EXERCISE BRIEF: Examine each line of the data. Copy the line if it includes the word "logit".

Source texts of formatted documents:
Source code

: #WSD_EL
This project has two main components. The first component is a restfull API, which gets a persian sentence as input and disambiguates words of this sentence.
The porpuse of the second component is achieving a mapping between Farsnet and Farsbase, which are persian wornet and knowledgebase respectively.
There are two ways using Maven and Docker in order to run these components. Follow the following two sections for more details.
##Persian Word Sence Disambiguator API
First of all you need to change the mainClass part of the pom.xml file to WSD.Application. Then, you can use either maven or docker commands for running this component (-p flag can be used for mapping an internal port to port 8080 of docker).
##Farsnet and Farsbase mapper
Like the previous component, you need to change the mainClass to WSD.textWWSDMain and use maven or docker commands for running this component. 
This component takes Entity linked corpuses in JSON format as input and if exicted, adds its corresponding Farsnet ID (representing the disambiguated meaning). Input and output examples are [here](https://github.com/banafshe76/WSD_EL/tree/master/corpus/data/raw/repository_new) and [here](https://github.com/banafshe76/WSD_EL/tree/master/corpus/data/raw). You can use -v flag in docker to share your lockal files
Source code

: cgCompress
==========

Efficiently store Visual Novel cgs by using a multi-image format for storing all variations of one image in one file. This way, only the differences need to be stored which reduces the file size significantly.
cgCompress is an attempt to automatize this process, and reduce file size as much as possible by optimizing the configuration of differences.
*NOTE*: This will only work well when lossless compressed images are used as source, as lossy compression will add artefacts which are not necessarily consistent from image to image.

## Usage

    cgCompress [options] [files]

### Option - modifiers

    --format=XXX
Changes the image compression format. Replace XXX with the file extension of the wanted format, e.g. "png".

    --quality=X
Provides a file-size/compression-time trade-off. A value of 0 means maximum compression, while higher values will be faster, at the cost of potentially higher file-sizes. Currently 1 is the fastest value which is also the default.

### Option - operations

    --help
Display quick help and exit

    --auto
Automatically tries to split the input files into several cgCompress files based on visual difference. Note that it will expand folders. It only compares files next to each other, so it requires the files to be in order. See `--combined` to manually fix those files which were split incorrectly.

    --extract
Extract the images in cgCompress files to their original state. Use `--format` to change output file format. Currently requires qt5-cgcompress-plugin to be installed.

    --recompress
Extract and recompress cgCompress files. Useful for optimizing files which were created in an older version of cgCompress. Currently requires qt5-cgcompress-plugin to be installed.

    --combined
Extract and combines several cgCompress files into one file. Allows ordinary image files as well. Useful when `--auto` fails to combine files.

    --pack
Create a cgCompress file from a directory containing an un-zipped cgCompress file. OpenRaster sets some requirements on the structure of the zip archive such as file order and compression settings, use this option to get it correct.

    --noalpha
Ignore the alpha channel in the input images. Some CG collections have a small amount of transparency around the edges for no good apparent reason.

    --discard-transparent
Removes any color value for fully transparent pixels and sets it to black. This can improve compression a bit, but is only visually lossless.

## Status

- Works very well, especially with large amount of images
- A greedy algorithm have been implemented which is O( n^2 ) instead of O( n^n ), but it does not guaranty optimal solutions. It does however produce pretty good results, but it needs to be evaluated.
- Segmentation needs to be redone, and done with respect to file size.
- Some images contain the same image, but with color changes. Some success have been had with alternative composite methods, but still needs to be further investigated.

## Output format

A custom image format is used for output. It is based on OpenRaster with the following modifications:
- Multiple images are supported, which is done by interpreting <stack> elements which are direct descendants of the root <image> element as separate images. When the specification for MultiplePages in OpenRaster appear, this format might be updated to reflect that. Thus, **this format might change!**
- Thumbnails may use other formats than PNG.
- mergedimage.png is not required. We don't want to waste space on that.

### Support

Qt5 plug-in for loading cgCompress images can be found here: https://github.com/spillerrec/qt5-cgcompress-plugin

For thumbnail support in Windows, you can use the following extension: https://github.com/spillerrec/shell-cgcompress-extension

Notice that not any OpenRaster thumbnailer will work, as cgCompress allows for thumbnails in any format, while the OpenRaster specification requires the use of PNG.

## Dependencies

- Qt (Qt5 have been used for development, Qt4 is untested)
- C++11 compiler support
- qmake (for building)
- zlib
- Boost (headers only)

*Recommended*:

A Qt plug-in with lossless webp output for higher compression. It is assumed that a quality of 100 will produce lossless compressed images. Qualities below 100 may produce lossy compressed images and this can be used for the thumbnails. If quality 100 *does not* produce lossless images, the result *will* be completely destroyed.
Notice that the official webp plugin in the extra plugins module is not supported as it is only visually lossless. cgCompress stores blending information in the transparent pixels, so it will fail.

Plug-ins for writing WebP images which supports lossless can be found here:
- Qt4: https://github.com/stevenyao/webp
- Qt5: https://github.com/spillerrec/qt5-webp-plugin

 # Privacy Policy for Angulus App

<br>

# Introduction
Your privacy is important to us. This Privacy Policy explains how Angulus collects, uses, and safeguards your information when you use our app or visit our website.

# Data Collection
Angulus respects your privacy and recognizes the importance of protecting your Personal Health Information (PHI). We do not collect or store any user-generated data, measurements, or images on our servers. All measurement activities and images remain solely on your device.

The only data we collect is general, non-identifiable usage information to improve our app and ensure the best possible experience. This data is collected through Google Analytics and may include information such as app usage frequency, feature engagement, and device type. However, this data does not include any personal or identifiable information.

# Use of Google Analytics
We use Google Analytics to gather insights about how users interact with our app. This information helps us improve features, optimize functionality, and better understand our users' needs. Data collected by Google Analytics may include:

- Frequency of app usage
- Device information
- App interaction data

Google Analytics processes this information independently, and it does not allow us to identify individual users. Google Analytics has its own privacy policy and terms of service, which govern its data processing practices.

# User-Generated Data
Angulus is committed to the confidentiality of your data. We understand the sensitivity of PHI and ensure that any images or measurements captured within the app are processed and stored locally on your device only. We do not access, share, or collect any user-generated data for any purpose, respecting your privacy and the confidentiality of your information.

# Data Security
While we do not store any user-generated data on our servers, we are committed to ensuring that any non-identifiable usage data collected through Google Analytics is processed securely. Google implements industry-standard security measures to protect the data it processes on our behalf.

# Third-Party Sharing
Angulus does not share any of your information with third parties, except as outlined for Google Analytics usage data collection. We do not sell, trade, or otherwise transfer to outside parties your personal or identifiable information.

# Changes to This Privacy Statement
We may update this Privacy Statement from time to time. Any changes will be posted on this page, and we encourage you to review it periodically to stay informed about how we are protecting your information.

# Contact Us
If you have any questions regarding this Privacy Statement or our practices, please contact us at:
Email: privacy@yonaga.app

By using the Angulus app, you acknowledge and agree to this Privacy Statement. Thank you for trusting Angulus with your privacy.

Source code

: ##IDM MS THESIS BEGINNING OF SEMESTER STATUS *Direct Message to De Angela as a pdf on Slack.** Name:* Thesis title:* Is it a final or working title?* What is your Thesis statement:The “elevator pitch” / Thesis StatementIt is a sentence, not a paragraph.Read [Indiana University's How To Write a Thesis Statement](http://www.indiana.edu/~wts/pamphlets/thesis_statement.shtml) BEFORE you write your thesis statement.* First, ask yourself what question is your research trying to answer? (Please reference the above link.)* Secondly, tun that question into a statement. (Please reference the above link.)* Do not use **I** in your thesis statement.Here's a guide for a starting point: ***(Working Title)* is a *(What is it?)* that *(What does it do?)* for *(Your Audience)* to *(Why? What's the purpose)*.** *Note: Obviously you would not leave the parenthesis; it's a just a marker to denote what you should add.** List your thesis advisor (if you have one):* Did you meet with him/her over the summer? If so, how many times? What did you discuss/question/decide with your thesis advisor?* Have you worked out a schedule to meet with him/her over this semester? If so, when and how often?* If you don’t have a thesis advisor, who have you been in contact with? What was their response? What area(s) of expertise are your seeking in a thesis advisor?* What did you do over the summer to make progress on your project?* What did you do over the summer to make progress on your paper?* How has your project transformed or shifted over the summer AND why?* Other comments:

--

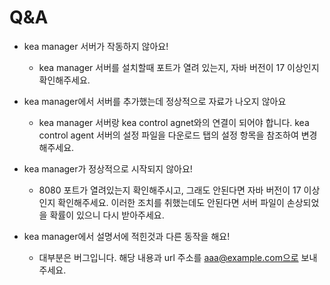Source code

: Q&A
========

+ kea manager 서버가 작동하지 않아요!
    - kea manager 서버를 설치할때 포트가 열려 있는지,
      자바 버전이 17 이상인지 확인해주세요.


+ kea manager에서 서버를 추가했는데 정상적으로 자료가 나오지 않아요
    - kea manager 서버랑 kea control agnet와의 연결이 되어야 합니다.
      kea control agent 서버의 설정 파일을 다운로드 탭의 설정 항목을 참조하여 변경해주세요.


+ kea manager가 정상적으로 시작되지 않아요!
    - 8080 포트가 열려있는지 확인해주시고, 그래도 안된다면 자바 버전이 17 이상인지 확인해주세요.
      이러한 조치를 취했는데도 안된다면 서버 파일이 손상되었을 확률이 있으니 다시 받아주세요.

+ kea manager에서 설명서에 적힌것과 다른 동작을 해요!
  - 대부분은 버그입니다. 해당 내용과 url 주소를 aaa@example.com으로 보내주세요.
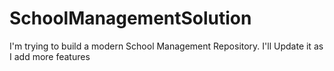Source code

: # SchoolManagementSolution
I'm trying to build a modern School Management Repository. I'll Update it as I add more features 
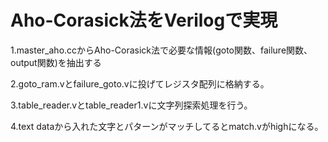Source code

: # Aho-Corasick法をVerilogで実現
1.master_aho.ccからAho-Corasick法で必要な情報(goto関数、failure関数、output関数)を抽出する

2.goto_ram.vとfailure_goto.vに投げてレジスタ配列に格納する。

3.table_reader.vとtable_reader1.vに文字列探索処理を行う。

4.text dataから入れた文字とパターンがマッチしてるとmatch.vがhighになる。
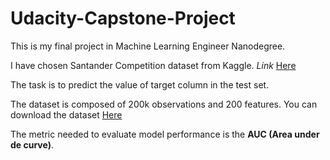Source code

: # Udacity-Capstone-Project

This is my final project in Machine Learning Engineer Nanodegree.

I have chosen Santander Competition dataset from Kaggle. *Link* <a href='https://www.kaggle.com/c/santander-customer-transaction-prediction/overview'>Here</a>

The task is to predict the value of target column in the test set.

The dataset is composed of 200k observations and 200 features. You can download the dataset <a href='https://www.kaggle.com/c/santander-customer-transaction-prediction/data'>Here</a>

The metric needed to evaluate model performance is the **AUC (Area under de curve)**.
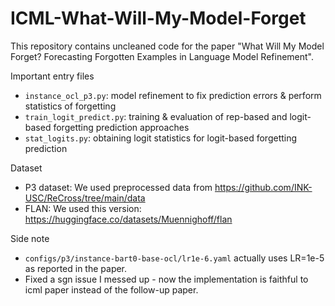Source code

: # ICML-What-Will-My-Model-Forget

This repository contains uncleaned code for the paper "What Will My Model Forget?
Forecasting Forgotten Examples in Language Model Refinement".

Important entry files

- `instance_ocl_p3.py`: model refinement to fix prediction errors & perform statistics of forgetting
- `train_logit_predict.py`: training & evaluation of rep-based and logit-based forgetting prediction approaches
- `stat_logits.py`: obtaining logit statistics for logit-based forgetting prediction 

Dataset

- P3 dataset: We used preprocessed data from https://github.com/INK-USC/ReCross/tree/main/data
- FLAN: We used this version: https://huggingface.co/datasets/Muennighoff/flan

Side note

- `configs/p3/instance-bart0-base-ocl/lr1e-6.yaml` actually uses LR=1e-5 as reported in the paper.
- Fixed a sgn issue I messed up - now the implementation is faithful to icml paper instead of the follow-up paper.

REPLY:
- `train_logit_predict.py`: training & evaluation of rep-based and logit-based forgetting prediction approaches
- `stat_logits.py`: obtaining logit statistics for logit-based forgetting prediction 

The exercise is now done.